L’ancien Premier ministre pakistanais Imran Khan condamné à 14 ans de prison pour une affaire de corruption

Un tribunal spécial du Pakistan a condamné vendredi l’ancien Premier ministre Imran Khan à 14 ans de prison pour avoir reçu des terres à titre de pot-de-vin en faisant un usage abusif de son poste pendant son mandat, ajoutant une autre peine au leader charismatique emprisonné à la mi-2023.

Bushra Bibi, l’épouse de Khan, a été condamnée à sept ans de prison pour la même affaire.

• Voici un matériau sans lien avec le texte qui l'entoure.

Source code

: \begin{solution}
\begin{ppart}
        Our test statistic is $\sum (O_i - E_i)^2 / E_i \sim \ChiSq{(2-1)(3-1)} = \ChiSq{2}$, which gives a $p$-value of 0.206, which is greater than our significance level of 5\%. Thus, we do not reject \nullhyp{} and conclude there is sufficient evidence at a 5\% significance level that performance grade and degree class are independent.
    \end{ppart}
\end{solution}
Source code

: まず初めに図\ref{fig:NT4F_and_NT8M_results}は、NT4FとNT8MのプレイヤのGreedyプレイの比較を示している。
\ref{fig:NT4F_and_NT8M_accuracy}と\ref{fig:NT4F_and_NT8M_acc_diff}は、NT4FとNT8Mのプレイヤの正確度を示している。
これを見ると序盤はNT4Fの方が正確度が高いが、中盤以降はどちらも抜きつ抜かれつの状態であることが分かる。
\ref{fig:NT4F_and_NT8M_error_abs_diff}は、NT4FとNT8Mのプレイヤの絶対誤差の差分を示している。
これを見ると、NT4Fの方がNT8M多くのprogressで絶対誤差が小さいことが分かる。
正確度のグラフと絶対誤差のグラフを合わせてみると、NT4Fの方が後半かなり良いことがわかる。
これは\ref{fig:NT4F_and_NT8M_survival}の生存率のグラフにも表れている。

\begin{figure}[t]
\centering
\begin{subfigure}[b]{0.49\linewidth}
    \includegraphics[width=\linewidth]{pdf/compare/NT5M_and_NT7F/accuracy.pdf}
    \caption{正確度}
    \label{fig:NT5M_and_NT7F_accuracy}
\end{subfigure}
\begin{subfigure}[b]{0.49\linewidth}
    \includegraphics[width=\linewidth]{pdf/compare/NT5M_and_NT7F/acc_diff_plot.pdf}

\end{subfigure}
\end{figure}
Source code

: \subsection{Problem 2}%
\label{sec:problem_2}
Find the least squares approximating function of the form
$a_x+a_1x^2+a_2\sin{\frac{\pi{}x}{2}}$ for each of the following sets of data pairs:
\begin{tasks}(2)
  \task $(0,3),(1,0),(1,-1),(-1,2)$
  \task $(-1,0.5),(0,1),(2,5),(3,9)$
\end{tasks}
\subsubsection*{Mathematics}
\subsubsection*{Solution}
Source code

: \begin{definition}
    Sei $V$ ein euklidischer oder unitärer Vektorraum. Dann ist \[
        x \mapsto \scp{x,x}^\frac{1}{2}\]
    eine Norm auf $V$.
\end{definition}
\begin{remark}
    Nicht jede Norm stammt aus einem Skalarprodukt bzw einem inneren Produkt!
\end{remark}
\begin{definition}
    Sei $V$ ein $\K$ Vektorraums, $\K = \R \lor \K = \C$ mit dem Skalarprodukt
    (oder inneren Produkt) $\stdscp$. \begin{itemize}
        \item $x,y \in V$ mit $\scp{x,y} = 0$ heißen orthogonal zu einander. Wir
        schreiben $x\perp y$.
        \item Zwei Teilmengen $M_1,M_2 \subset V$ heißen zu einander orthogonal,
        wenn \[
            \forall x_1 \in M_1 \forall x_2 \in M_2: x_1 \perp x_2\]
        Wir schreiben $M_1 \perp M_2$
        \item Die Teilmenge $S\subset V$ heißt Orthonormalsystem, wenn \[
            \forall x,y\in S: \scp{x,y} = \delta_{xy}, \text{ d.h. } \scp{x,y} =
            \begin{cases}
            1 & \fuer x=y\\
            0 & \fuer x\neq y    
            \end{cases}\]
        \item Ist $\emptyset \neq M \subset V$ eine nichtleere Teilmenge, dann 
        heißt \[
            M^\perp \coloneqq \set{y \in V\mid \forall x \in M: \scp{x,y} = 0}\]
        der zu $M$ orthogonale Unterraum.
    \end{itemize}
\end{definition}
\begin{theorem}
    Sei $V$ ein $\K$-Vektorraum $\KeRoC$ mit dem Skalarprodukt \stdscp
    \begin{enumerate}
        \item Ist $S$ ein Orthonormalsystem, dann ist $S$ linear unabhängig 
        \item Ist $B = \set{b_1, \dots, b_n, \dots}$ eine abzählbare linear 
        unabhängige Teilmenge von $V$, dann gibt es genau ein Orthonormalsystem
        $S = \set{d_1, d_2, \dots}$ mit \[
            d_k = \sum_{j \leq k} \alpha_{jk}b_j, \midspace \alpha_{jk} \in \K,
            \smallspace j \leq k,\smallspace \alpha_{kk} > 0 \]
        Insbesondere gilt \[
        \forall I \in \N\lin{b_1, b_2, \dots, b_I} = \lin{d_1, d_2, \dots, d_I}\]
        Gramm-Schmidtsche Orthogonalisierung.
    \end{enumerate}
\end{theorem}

Le verdict intervient au milieu des négociations entre le gouvernement pakistanais et le parti d’opposition Pakistan Tehreek-e-Insaf (PTI) de Khan, après des mois de troubles politiques intenses et de manifestations de rue réclamant principalement la libération du chef de l’opposition.

« Imran Khan a été condamné à 14 ans, tandis que Bushra Bibi a été condamnée à 7 ans de prison dans le NAB Al-Qadir Trust Reference », a déclaré Ahmed Janjua, porte-parole du PTI, dans un communiqué.

Le parti de Khan fera appel de la sentence, a déclaré le chef de son parti, le Pakistan Tehreek-e-Insaf (PTI).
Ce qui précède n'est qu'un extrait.